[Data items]
===
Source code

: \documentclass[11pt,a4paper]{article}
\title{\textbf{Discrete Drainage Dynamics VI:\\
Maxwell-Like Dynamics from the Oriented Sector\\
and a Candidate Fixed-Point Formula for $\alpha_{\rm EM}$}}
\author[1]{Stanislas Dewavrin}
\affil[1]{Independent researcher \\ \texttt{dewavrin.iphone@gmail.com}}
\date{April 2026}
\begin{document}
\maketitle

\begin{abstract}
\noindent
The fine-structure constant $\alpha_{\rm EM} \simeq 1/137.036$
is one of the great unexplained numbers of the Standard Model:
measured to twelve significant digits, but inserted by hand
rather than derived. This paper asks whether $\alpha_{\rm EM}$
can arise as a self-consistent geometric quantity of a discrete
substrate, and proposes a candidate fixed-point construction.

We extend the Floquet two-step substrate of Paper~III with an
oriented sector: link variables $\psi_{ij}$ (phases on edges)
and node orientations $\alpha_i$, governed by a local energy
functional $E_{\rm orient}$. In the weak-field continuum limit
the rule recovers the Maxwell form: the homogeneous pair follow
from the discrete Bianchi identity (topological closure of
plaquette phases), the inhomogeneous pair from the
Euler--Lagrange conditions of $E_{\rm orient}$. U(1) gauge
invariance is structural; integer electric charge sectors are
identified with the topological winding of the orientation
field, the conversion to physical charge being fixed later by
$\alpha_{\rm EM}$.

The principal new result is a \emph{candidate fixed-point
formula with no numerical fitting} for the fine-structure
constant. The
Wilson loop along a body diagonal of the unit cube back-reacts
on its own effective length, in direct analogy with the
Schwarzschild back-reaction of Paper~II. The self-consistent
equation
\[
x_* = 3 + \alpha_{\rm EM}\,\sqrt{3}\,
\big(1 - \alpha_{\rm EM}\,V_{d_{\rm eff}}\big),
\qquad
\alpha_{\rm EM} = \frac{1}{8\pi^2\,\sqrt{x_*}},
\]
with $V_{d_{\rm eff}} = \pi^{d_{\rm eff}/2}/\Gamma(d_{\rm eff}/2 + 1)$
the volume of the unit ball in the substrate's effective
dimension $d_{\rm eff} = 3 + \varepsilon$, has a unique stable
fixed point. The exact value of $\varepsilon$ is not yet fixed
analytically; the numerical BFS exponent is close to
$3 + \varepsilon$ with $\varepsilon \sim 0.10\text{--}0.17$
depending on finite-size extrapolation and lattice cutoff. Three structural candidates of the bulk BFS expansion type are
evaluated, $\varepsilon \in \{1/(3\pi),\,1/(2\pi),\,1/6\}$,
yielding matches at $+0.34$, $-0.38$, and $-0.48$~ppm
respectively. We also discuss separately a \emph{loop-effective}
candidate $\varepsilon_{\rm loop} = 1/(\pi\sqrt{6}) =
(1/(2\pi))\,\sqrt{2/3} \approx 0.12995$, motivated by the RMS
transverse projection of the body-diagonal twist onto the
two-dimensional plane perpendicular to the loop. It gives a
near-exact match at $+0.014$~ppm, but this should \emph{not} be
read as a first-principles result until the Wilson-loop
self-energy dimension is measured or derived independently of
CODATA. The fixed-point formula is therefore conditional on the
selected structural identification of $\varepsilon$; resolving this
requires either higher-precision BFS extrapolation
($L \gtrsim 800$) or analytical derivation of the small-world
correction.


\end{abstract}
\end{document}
===
• [Work instructions] All of the data must be returned exactly.

• [Exercise output]
Source code

: \documentclass[11pt,a4paper]{article}
\title{\textbf{Discrete Drainage Dynamics VI:\\
Maxwell-Like Dynamics from the Oriented Sector\\
and a Candidate Fixed-Point Formula for $\alpha_{\rm EM}$}}
\author[1]{Stanislas Dewavrin}
\affil[1]{Independent researcher \\ \texttt{dewavrin.iphone@gmail.com}}
\date{April 2026}
\begin{document}
\maketitle

\begin{abstract}
\noindent
The fine-structure constant $\alpha_{\rm EM} \simeq 1/137.036$
is one of the great unexplained numbers of the Standard Model:
measured to twelve significant digits, but inserted by hand
rather than derived. This paper asks whether $\alpha_{\rm EM}$
can arise as a self-consistent geometric quantity of a discrete
substrate, and proposes a candidate fixed-point construction.

We extend the Floquet two-step substrate of Paper~III with an
oriented sector: link variables $\psi_{ij}$ (phases on edges)
and node orientations $\alpha_i$, governed by a local energy
functional $E_{\rm orient}$. In the weak-field continuum limit
the rule recovers the Maxwell form: the homogeneous pair follow
from the discrete Bianchi identity (topological closure of
plaquette phases), the inhomogeneous pair from the
Euler--Lagrange conditions of $E_{\rm orient}$. U(1) gauge
invariance is structural; integer electric charge sectors are
identified with the topological winding of the orientation
field, the conversion to physical charge being fixed later by
$\alpha_{\rm EM}$.

The principal new result is a \emph{candidate fixed-point
formula with no numerical fitting} for the fine-structure
constant. The
Wilson loop along a body diagonal of the unit cube back-reacts
on its own effective length, in direct analogy with the
Schwarzschild back-reaction of Paper~II. The self-consistent
equation
\[
x_* = 3 + \alpha_{\rm EM}\,\sqrt{3}\,
\big(1 - \alpha_{\rm EM}\,V_{d_{\rm eff}}\big),
\qquad
\alpha_{\rm EM} = \frac{1}{8\pi^2\,\sqrt{x_*}},
\]
with $V_{d_{\rm eff}} = \pi^{d_{\rm eff}/2}/\Gamma(d_{\rm eff}/2 + 1)$
the volume of the unit ball in the substrate's effective
dimension $d_{\rm eff} = 3 + \varepsilon$, has a unique stable
fixed point. The exact value of $\varepsilon$ is not yet fixed
analytically; the numerical BFS exponent is close to
$3 + \varepsilon$ with $\varepsilon \sim 0.10\text{--}0.17$
depending on finite-size extrapolation and lattice cutoff. Three structural candidates of the bulk BFS expansion type are
evaluated, $\varepsilon \in \{1/(3\pi),\,1/(2\pi),\,1/6\}$,
yielding matches at $+0.34$, $-0.38$, and $-0.48$~ppm
respectively. We also discuss separately a \emph{loop-effective}
candidate $\varepsilon_{\rm loop} = 1/(\pi\sqrt{6}) =
(1/(2\pi))\,\sqrt{2/3} \approx 0.12995$, motivated by the RMS
transverse projection of the body-diagonal twist onto the
two-dimensional plane perpendicular to the loop. It gives a
near-exact match at $+0.014$~ppm, but this should \emph{not} be
read as a first-principles result until the Wilson-loop
self-energy dimension is measured or derived independently of
CODATA. The fixed-point formula is therefore conditional on the
selected structural identification of $\varepsilon$; resolving this
requires either higher-precision BFS extrapolation
($L \gtrsim 800$) or analytical derivation of the small-world
correction.


\end{abstract}
\end{document}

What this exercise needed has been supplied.